Getting duplicate records in result set even after distinct keyword - Postgresql

Pratik
March 7, 2023
263 views
3 votes
3 Answers

I am having a table as follows.

entity_id|effective_date|value|
A        |2023-09-09    |234  |
A        |2023-09-06    |345  |
B        |2023-09-02    |341  |
C        |2023-09-01    |347  |

I want to find all unique entity IDs with the maximum effective date and their respective value.

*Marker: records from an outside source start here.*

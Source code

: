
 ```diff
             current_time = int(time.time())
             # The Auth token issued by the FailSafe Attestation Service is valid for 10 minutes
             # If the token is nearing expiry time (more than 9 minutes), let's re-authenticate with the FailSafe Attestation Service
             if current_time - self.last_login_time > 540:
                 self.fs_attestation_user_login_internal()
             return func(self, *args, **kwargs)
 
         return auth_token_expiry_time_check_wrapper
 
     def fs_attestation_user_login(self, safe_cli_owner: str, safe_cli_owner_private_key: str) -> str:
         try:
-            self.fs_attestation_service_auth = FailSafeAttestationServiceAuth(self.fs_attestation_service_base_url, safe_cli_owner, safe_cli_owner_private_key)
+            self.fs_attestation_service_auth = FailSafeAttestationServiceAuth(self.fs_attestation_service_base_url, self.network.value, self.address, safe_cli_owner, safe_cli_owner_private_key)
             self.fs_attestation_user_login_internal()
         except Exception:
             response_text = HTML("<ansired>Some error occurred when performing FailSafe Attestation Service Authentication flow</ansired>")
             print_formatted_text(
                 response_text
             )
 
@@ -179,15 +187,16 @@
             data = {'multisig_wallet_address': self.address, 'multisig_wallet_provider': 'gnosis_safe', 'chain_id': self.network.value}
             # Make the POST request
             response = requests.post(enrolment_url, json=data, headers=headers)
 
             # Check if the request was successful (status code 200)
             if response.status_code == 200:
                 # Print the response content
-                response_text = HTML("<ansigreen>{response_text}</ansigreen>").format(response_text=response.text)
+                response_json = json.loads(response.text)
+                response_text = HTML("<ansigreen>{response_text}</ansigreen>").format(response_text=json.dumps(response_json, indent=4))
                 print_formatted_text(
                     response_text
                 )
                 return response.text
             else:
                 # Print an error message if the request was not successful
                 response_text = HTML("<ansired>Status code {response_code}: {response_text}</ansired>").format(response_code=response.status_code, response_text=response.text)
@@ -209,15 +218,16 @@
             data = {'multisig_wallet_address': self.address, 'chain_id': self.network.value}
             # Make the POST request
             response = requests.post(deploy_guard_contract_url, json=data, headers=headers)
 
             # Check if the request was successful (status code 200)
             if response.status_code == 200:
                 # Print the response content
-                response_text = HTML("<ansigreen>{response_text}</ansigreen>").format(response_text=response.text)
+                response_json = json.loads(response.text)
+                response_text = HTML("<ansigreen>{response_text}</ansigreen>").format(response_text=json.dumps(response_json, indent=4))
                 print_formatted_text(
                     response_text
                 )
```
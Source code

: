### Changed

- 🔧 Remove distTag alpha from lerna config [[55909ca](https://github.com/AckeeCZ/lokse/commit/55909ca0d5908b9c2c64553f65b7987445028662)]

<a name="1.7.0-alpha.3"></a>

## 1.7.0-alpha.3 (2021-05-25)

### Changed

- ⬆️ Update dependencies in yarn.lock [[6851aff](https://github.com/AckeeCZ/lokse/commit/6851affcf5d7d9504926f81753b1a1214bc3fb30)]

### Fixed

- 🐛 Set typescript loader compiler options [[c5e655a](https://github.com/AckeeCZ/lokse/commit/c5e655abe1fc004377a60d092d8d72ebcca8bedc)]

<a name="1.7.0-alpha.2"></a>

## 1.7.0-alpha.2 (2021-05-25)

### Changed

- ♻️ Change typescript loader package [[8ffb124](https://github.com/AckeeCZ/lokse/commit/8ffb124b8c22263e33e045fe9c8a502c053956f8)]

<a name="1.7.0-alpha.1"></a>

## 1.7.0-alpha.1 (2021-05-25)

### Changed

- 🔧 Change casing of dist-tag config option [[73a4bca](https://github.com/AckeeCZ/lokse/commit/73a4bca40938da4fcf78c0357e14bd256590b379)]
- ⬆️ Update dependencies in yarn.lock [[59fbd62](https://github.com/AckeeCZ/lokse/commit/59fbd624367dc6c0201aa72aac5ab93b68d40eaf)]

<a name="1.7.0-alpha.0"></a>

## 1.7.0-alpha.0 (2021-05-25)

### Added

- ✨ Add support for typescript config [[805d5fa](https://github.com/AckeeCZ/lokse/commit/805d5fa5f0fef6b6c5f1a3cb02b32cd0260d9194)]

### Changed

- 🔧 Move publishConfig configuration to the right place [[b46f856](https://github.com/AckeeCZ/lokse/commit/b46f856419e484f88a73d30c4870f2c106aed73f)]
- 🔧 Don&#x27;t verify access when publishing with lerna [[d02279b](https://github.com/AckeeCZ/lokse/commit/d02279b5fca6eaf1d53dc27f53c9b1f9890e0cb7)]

I am trying the following query.

select distinct entity_id, value, max(effective_date) start_date
from refdata.investment_raw ir
where attribute_id  = 232
  and entity_id in (select invest.val as investment_id  
                    from refdata.ved soi
                    inner join refdata.ved invest
                      on soi.entity_id = invest.entity_id 
                     and current_date  between invest.start_date and invest.end_date
                     and invest.attribute_code = 'IssuerId'
                     and soi.attribute_code = 'SO'
                     and  soi.val in ('1','2')
                     and current_date between soi.start_date and soi.end_date)
group by entity_id, value

With this I am getting following in the result set.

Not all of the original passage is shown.